Write out each entry once more so that it matches the original exactly.

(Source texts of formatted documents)
____________________
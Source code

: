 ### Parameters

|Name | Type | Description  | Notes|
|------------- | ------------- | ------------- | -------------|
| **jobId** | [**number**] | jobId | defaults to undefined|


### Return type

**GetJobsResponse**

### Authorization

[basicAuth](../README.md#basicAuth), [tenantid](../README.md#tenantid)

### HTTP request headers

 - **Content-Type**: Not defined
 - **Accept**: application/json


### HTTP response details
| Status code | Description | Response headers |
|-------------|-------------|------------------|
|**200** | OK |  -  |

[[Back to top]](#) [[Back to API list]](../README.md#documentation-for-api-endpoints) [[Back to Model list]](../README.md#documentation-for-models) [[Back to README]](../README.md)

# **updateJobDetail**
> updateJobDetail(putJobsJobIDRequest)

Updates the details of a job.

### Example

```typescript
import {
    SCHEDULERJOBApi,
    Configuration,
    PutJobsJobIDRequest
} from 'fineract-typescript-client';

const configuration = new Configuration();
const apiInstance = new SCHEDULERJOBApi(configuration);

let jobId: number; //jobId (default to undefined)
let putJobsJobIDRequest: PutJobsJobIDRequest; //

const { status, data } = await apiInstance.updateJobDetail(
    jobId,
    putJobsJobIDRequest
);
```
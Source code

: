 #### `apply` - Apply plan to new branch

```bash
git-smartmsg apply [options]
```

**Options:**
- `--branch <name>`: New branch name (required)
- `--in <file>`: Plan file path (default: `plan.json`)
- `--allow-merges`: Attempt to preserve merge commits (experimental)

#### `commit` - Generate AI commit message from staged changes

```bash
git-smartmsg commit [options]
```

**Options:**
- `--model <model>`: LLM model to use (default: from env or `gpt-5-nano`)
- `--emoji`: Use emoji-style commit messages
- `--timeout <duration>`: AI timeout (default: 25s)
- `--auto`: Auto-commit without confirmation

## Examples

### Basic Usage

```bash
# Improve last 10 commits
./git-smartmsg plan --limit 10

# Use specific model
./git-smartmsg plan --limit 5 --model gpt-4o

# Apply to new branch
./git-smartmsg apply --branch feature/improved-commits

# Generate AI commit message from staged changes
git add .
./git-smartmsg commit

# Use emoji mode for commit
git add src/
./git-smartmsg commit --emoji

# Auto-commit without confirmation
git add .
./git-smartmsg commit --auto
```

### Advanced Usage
____________________
### [Answer]
Source code

: ### Parameters

|Name | Type | Description  | Notes|
|------------- | ------------- | ------------- | -------------|
| **jobId** | [**number**] | jobId | defaults to undefined|


### Return type

**GetJobsResponse**

### Authorization

[basicAuth](../README.md#basicAuth), [tenantid](../README.md#tenantid)

### HTTP request headers

 - **Content-Type**: Not defined
 - **Accept**: application/json


### HTTP response details
| Status code | Description | Response headers |
|-------------|-------------|------------------|
|**200** | OK |  -  |

[[Back to top]](#) [[Back to API list]](../README.md#documentation-for-api-endpoints) [[Back to Model list]](../README.md#documentation-for-models) [[Back to README]](../README.md)

# **updateJobDetail**
> updateJobDetail(putJobsJobIDRequest)

Updates the details of a job.

### Example

```typescript
import {
    SCHEDULERJOBApi,
    Configuration,
    PutJobsJobIDRequest
} from 'fineract-typescript-client';

const configuration = new Configuration();
const apiInstance = new SCHEDULERJOBApi(configuration);

let jobId: number; //jobId (default to undefined)
let putJobsJobIDRequest: PutJobsJobIDRequest; //

const { status, data } = await apiInstance.updateJobDetail(
    jobId,
    putJobsJobIDRequest
);
```
Source code

: #### `apply` - Apply plan to new branch

```bash
git-smartmsg apply [options]
```

**Options:**
- `--branch <name>`: New branch name (required)
- `--in <file>`: Plan file path (default: `plan.json`)
- `--allow-merges`: Attempt to preserve merge commits (experimental)

#### `commit` - Generate AI commit message from staged changes

```bash
git-smartmsg commit [options]
```

**Options:**
- `--model <model>`: LLM model to use (default: from env or `gpt-5-nano`)
- `--emoji`: Use emoji-style commit messages
- `--timeout <duration>`: AI timeout (default: 25s)
- `--auto`: Auto-commit without confirmation

## Examples

### Basic Usage

```bash
# Improve last 10 commits
./git-smartmsg plan --limit 10

# Use specific model
./git-smartmsg plan --limit 5 --model gpt-4o

# Apply to new branch
./git-smartmsg apply --branch feature/improved-commits

# Generate AI commit message from staged changes
git add .
./git-smartmsg commit

# Use emoji mode for commit
git add src/
./git-smartmsg commit --emoji

# Auto-commit without confirmation
git add .
./git-smartmsg commit --auto
```

### Advanced Usage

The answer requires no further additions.